Southwestern style probably conjures up images of terracotta pottery, cowhide rugs, and plenty of earth tones. While those are indeed popular elements of the look, Southwestern decor is more than that: It’s a comfortable, understated elegance, rich in natural textures, that can complement just about any space. Even if you’re a Curator living in a streamlined high-rise apartment or a New Traditionalist surrounded by chinoiserie, and even if your home has neither a viga ceiling nor a kiva fireplace, you can seamlessly integrate touches of Southwestern warmth into your decor.
Begin with the Basics
The Southwest’s starkly stunning landscape inspired the most distinctive aspect of the style: the palette. Browns, rusts, ambers, and tans dominate, but they’re complemented by the pale pinks of sunrises over the mesas and the fiery reds of sunsets over the mountains.
Beyond the palette, other distinguishing features of Southwestern decor include
• clay ceramics. Fun fact: Some historians believe that the pottery of the Hopi, which was golden in color due to the iron-rich clay used, was what gave rise to the myth of the Seven Cities of Gold that spurred 16th-century Spaniards to explore the area. Southwestern-style pottery ranges from unglazed, unadorned earthenware to colorful vessels etched or painted with geometric motifs or depictions of local flora and fauna.
• baskets and bowls tightly woven of natural fibers. While the Indigenous Peoples of the Southwest relied heavily on sumac and yucca, jute and hemp provide a similar rough-hewn texture. If baskets aren’t your thing, a natural-fiber rug will provide a similar vibe.
• raw or minimally finished wood. You want to be able to see the grain; ideally you’d even be able to feel the natural ridges.
• simple silhouettes. Forget cabriole legs, scrolled aprons, and petite proportions; Southwestern-style furnishings veer toward the functional and the comfortable.
Make It Your Style
Like the idea, and certain aspects, of Southwestern style but don’t know how to make it work with what you have? We can help…
• The easiest way for New Traditionalists to introduce Southwestern elements into a room is with the addition of leather, real or faux. It can be a major piece such as a handsome armchair or a clean-lined bed, or it can be several smaller items. Favorite picks include leather-framed mirrors, leather trays, and just about anything from Ralph Lauren Home’s Brennan collection. Another effortless option is to place a larger natural-fiber rug below your existing rug. This brings home the earthy vibe on an almost subconscious level while providing extra soundproofing (great if you have neighbors or another room below). Even opting for silver picture frames with a hammered finish can add a refreshing dash of Southwestern allure to a New Traditionalist setting.
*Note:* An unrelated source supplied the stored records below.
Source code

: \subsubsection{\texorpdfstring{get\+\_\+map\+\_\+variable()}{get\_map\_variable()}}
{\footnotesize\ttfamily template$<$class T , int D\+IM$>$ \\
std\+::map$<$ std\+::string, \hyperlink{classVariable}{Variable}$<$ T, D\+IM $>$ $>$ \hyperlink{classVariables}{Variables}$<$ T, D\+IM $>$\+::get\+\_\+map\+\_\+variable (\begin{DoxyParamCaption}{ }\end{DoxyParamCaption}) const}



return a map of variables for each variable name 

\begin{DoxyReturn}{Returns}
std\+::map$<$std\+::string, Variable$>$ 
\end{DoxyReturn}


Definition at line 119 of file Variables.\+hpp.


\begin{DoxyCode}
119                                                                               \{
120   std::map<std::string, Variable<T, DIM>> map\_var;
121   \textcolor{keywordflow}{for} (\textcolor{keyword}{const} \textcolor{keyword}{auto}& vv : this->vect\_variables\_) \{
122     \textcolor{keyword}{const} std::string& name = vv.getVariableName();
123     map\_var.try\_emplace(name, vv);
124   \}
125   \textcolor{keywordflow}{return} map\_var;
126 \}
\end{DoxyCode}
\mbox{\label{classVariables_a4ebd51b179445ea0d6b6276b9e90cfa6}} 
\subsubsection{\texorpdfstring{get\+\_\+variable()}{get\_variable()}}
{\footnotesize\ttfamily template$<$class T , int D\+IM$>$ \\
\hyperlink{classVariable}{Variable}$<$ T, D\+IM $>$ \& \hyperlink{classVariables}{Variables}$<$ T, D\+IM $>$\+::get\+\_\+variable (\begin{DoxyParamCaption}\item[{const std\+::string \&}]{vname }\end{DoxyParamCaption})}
• Eclectics will likely gravitate toward the more vibrant aspects of Southwestern ease, such as hide rugs, furniture, and accessories, as well as rugs and textiles with bold patterns inspired by those of Indigenous Peoples. They’ll also appreciate unexpected riffs on Southwestern themes: an iron chandelier accented with hammered brass diamonds or one designed to resemble cacti, for instance, or a ceramic stool with a two-tone orange-and-dun glaze.
• Most Naturalists already have wood, leather, jute, and sisal in their home. Introducing some iron elements can ensure that the aesthetic is Southwestern rather than, say, Danish modern. A wagon-wheel chandelier (like this or this) is shorthand for Southwestern chic. Barstools and counter stools with fuss-free iron bases also get the point across, as does a console with a forged-metal base and a minimalist étagère with wood shelves and an iron frame.
• You might think Curators would find it the most difficult to integrate laid-back Southwestern style into their homes. But you’d be wrong. Leather, hide, and suede speak to the luxe aspect of Curator chic. But instead of a hide rug in the shape of an animal skin, opt for a rug that is a mosaic of hide pieces ; rather than a leather bench, consider one with a hide seat and clear acrylic legs. Gleaming metal accents added to rustic pieces also marry the two styles (gold and silver are organic elements, after all!). Take this wood dining table with a silvery stretcher or the gold bands added to these sustainably sourced horn vessels.